6. and (3) sintering: after the rubber removal of the green blank is finished, embedding carbon black powder into a vacuum atmosphere sintering furnace for sintering;

(1) vacuum-pumping atmosphere replacement: starting a vacuum pump, pumping out the air in the furnace to the pressure of-0.05 Mp, flushing pure argon to the pressure of 0.05Mpa, and repeating the step for 3 times to ensure that the air in the furnace is completely pumped out.

(2) Keeping the argon atmosphere at 620 ℃ and 650 ℃, and the heating rate is 8 ℃/min

(3) When the temperature rises to 620-650 ℃, the charging atmosphere is changed into hydrogen, the temperature is raised to 1650-1780 ℃, the temperature is kept for 240min, and the micro positive pressure is kept in the hearth when the temperature rises to 1650-1780 ℃, so that the combustion stability of the hearth is ensured, and the gas circulation is smooth.

(4) And after the heat preservation is finished, when the temperature is reduced to 1008 ℃, changing the flushing atmosphere into argon, and keeping the micro-positive pressure of the hearth.

(5) When the temperature is reduced to 485 ℃, the flushing atmosphere is changed into hydrogen, the micro positive pressure of the hearth is protected, and the atmosphere can be closed until the furnace temperature is reduced to below 50 ℃, and the furnace door can be opened to take out the sample.
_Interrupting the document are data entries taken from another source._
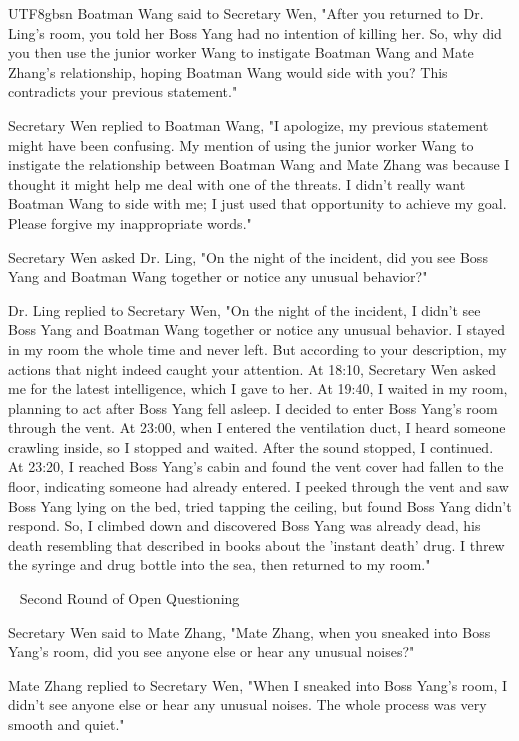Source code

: \documentclass[11pt]{article}
\begin{document}
{\begin{CJK}{UTF8}{gbsn}
Boatman Wang said to Secretary Wen, "After you returned to Dr. Ling's room, you told her Boss Yang had no intention of killing her. So, why did you then use the junior worker Wang to instigate Boatman Wang and Mate Zhang's relationship, hoping Boatman Wang would side with you? This contradicts your previous statement."

Secretary Wen replied to Boatman Wang, "I apologize, my previous statement might have been confusing. My mention of using the junior worker Wang to instigate the relationship between Boatman Wang and Mate Zhang was because I thought it might help me deal with one of the threats. I didn't really want Boatman Wang to side with me; I just used that opportunity to achieve my goal. Please forgive my inappropriate words."

Secretary Wen asked Dr. Ling, "On the night of the incident, did you see Boss Yang and Boatman Wang together or notice any unusual behavior?"

Dr. Ling replied to Secretary Wen, "On the night of the incident, I didn’t see Boss Yang and Boatman Wang together or notice any unusual behavior. I stayed in my room the whole time and never left. But according to your description, my actions that night indeed caught your attention. At 18:10, Secretary Wen asked me for the latest intelligence, which I gave to her. At 19:40, I waited in my room, planning to act after Boss Yang fell asleep. I decided to enter Boss Yang's room through the vent. At 23:00, when I entered the ventilation duct, I heard someone crawling inside, so I stopped and waited. After the sound stopped, I continued. At 23:20, I reached Boss Yang's cabin and found the vent cover had fallen to the floor, indicating someone had already entered. I peeked through the vent and saw Boss Yang lying on the bed, tried tapping the ceiling, but found Boss Yang didn’t respond. So, I climbed down and discovered Boss Yang was already dead, his death resembling that described in books about the 'instant death' drug. I threw the syringe and drug bottle into the sea, then returned to my room."


\ \raisedrule[.5ex]{1pt} Second Round of Open Questioning \raisedrule[.5ex]{1pt} \


Secretary Wen said to Mate Zhang, "Mate Zhang, when you sneaked into Boss Yang's room, did you see anyone else or hear any unusual noises?"

Mate Zhang replied to Secretary Wen, "When I sneaked into Boss Yang's room, I didn't see anyone else or hear any unusual noises. The whole process was very smooth and quiet."


\end{CJK}}
\end{document}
Example 1: the invention is compared with the conventional single ceramic powder

The process and technical effects of the invention and the comparative example are compared in the following table 1, in which each example parameter can be combined with or replaced by other example parameters;

TABLE 1

As can be seen from Table 1, the porous ceramic atomizing core prepared by the invention has the advantages that the compressive strength is 40-45MPa, the oil absorption rate is 3.1-3.5mg/s, the porosity is 60-70%, and the thermal conductivity is 2.8-3.2W/(m.k); the conventional method uses silica, glass powder 10-20, pore-forming agent (polystyrene microsphere), solvent (paraffin) and modifier (stearic acid) as raw materials to sinter the atomized core, the compressive strength is 10MPa, the oil absorption rate is 0.8mg/s, the porosity is 50%, and the thermal conductivity is 0.4W/(m.k); the comparison results of various indexes show that the porous ceramic atomizing core prepared by the preparation process has obvious advantages.

The foregoing are merely exemplary embodiments of the present invention, which enable those skilled in the art to understand or practice the present invention. Various modifications to these embodiments will be readily apparent to those skilled in the art, and the generic principles defined herein may be applied to other embodiments without departing from the spirit or scope of the invention. Thus, the present invention is not intended to be limited to the embodiments shown herein but is to be accorded the widest scope consistent with the principles and novel features disclosed herein.